[MATERIAL PROVIDED — start]
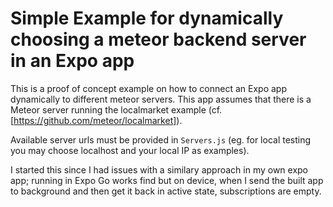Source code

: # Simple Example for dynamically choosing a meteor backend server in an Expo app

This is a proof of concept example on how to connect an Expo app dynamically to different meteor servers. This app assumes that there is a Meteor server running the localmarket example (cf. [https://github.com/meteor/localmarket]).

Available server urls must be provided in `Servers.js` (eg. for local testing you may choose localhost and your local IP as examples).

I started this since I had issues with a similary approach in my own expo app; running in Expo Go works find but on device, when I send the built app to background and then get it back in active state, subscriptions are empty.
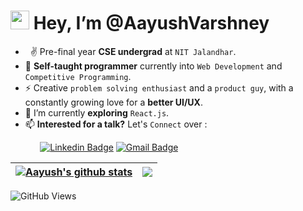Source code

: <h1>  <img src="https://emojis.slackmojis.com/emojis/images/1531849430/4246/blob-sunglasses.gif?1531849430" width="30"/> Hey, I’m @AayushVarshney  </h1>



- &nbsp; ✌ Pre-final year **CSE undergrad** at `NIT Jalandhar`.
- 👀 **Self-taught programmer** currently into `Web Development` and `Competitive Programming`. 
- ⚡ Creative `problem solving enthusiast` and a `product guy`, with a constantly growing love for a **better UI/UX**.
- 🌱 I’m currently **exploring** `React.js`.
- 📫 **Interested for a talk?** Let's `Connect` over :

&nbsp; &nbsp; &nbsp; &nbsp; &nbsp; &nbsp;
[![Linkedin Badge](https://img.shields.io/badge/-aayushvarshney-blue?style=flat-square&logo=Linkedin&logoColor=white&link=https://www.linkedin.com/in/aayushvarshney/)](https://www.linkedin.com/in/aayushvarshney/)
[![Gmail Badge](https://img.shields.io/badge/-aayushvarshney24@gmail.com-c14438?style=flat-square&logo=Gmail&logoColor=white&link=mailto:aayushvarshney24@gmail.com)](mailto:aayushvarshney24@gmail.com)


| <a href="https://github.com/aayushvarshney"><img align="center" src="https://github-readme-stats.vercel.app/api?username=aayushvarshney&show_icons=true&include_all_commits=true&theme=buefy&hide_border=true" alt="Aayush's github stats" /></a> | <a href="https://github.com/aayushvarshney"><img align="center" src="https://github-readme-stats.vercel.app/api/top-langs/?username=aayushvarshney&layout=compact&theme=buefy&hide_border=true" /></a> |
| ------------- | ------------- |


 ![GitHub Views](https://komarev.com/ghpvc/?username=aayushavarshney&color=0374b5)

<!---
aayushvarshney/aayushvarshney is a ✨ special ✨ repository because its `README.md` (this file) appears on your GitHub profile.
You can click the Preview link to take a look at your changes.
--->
[MATERIAL PROVIDED — finish]
[MATERIAL PROVIDED — start]
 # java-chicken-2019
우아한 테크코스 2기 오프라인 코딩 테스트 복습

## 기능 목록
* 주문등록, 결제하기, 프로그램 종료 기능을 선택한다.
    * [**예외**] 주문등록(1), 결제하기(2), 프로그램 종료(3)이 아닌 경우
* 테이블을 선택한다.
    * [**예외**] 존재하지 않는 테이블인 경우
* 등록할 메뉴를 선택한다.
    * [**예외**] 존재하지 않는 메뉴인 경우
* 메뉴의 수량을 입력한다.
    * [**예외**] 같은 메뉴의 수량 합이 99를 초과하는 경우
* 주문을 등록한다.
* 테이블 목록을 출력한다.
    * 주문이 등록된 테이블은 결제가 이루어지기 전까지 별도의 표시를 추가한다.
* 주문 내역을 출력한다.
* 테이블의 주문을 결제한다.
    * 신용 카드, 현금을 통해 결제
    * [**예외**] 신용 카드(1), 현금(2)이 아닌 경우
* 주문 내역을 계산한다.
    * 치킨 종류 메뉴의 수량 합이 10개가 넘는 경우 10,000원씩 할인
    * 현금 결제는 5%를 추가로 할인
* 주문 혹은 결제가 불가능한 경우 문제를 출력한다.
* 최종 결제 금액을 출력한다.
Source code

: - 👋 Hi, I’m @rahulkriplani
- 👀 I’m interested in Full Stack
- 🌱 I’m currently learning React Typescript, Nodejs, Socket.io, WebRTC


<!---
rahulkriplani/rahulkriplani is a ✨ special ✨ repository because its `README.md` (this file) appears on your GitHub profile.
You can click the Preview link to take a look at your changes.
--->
[MATERIAL PROVIDED — finish]
* _EXERCISE AIM_
Go through the entries above and report every line in which the word "프로그램" appears.

* _SOLUTION_
* 주문등록, 결제하기, 프로그램 종료 기능을 선택한다.
    * [**예외**] 주문등록(1), 결제하기(2), 프로그램 종료(3)이 아닌 경우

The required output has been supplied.